[[ Data excerpts open ]]

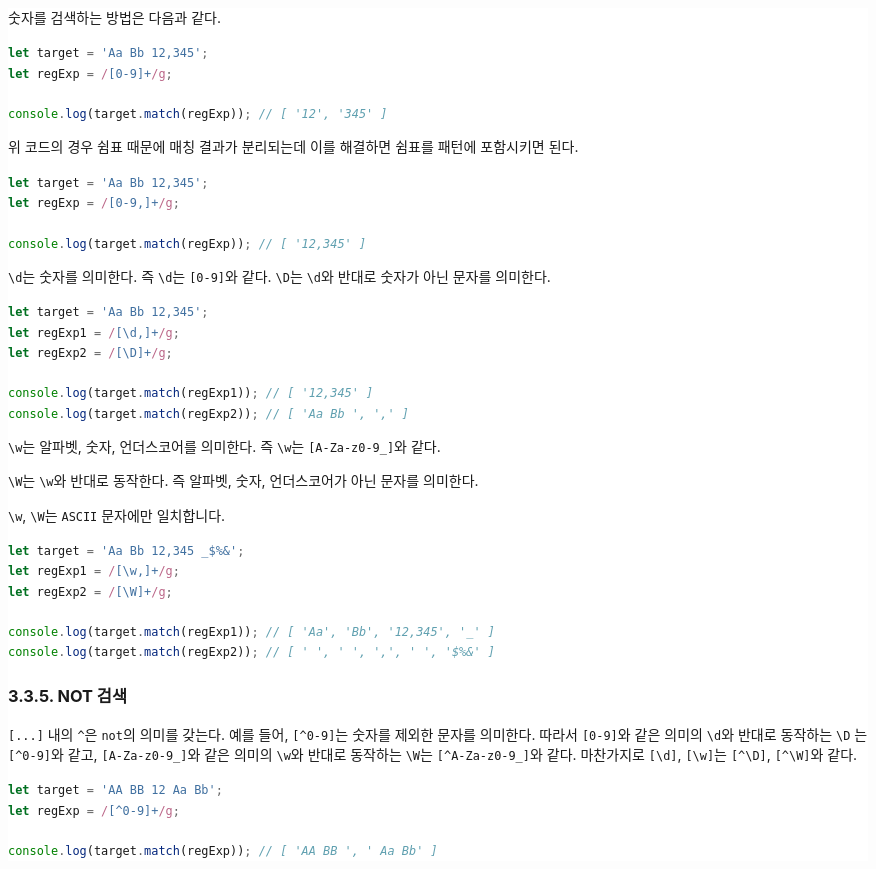 숫자를 검색하는 방법은 다음과 같다.

```jsx
let target = 'Aa Bb 12,345';
let regExp = /[0-9]+/g;

console.log(target.match(regExp)); // [ '12', '345' ]
```

위 코드의 경우 쉼표 때문에 매칭 결과가 분리되는데 이를 해결하면 쉼표를 패턴에 포함시키면 된다.

```jsx
let target = 'Aa Bb 12,345';
let regExp = /[0-9,]+/g;

console.log(target.match(regExp)); // [ '12,345' ]
```

`\d`는 숫자를 의미한다. 즉 `\d`는 `[0-9]`와 같다.
`\D`는 `\d`와 반대로  숫자가 아닌 문자를 의미한다.

```jsx
let target = 'Aa Bb 12,345';
let regExp1 = /[\d,]+/g;
let regExp2 = /[\D]+/g;

console.log(target.match(regExp1)); // [ '12,345' ]
console.log(target.match(regExp2)); // [ 'Aa Bb ', ',' ]
```

`\w`는 알파벳, 숫자, 언더스코어를 의미한다. 즉 `\w`는 `[A-Za-z0-9_]`와 같다.

`\W`는 `\w`와 반대로 동작한다. 즉 알파벳, 숫자, 언더스코어가 아닌 문자를 의미한다.

`\w`, `\W`는 `ASCII` 문자에만 일치합니다.

```jsx
let target = 'Aa Bb 12,345 _$%&';
let regExp1 = /[\w,]+/g;
let regExp2 = /[\W]+/g;

console.log(target.match(regExp1)); // [ 'Aa', 'Bb', '12,345', '_' ]
console.log(target.match(regExp2)); // [ ' ', ' ', ',', ' ', '$%&' ]
```

### 3.3.5. NOT 검색

`[...]` 내의 `^`은 `not`의 의미를 갖는다. 예를 들어, `[^0-9]`는 숫자를 제외한 문자를 의미한다. 
따라서 `[0-9]`와 같은 의미의 `\d`와 반대로 동작하는 `\D` 는 `[^0-9]`와 같고, `[A-Za-z0-9_]`와 같은 의미의 `\w`와 반대로 동작하는 `\W`는 `[^A-Za-z0-9_]`와 같다. 마찬가지로 `[\d]`, `[\w]`는 `[^\D]`, `[^\W]`와 같다.

```jsx
let target = 'AA BB 12 Aa Bb';
let regExp = /[^0-9]+/g;

console.log(target.match(regExp)); // [ 'AA BB ', ' Aa Bb' ]
```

[[ Data excerpts closed ]]

The full data, repeated exactly and stripped of its pictures, is the expected answer.

Exercise solution
 숫자를 검색하는 방법은 다음과 같다.

```jsx
let target = 'Aa Bb 12,345';
let regExp = /[0-9]+/g;

console.log(target.match(regExp)); // [ '12', '345' ]
```

위 코드의 경우 쉼표 때문에 매칭 결과가 분리되는데 이를 해결하면 쉼표를 패턴에 포함시키면 된다.

```jsx
let target = 'Aa Bb 12,345';
let regExp = /[0-9,]+/g;

console.log(target.match(regExp)); // [ '12,345' ]
```

`\d`는 숫자를 의미한다. 즉 `\d`는 `[0-9]`와 같다.
`\D`는 `\d`와 반대로  숫자가 아닌 문자를 의미한다.

```jsx
let target = 'Aa Bb 12,345';
let regExp1 = /[\d,]+/g;
let regExp2 = /[\D]+/g;

console.log(target.match(regExp1)); // [ '12,345' ]
console.log(target.match(regExp2)); // [ 'Aa Bb ', ',' ]
```

`\w`는 알파벳, 숫자, 언더스코어를 의미한다. 즉 `\w`는 `[A-Za-z0-9_]`와 같다.

`\W`는 `\w`와 반대로 동작한다. 즉 알파벳, 숫자, 언더스코어가 아닌 문자를 의미한다.

`\w`, `\W`는 `ASCII` 문자에만 일치합니다.

```jsx
let target = 'Aa Bb 12,345 _$%&';
let regExp1 = /[\w,]+/g;
let regExp2 = /[\W]+/g;

console.log(target.match(regExp1)); // [ 'Aa', 'Bb', '12,345', '_' ]
console.log(target.match(regExp2)); // [ ' ', ' ', ',', ' ', '$%&' ]
```

### 3.3.5. NOT 검색

`[...]` 내의 `^`은 `not`의 의미를 갖는다. 예를 들어, `[^0-9]`는 숫자를 제외한 문자를 의미한다. 
따라서 `[0-9]`와 같은 의미의 `\d`와 반대로 동작하는 `\D` 는 `[^0-9]`와 같고, `[A-Za-z0-9_]`와 같은 의미의 `\w`와 반대로 동작하는 `\W`는 `[^A-Za-z0-9_]`와 같다. 마찬가지로 `[\d]`, `[\w]`는 `[^\D]`, `[^\W]`와 같다.

```jsx
let target = 'AA BB 12 Aa Bb';
let regExp = /[^0-9]+/g;

console.log(target.match(regExp)); // [ 'AA BB ', ' Aa Bb' ]
```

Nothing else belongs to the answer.